### What the task asks
Scan the records for the string "Inference" and copy every line that holds it.

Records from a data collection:
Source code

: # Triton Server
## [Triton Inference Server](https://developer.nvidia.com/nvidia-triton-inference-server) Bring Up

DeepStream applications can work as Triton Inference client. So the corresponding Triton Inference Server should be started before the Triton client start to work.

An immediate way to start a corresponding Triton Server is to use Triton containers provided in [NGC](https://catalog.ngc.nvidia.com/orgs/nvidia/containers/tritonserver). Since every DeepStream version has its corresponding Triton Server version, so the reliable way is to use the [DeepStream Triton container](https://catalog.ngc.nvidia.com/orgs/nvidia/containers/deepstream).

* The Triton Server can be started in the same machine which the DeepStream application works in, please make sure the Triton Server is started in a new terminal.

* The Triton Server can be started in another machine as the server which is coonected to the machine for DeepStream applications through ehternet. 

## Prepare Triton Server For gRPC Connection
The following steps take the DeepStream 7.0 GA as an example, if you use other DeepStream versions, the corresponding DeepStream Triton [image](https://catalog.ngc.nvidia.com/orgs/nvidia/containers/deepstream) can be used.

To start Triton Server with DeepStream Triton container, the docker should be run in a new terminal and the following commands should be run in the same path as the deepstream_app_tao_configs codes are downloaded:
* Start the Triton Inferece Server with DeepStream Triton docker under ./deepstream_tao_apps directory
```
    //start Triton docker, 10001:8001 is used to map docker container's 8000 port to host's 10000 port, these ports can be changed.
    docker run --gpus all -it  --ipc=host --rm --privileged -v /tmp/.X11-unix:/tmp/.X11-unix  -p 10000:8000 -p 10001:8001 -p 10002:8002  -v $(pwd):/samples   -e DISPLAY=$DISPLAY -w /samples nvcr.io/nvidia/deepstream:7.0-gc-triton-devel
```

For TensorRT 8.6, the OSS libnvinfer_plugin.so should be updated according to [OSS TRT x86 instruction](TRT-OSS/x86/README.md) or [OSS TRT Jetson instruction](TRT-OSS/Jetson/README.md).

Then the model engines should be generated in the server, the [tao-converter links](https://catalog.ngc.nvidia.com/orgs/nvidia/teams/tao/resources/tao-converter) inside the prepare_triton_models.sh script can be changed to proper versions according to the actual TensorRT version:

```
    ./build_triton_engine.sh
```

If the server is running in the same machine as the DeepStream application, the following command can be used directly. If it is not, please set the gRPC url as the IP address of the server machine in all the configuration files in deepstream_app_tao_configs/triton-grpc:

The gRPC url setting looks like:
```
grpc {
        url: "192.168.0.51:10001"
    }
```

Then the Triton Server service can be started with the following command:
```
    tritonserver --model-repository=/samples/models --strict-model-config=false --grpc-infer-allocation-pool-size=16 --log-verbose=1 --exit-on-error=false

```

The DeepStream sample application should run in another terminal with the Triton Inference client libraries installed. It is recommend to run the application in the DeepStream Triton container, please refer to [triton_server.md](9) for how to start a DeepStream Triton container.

### Reply
## [Triton Inference Server](https://developer.nvidia.com/nvidia-triton-inference-server) Bring Up
DeepStream applications can work as Triton Inference client. So the corresponding Triton Inference Server should be started before the Triton client start to work.
The DeepStream sample application should run in another terminal with the Triton Inference client libraries installed. It is recommend to run the application in the DeepStream Triton container, please refer to [triton_server.md](9) for how to start a DeepStream Triton container.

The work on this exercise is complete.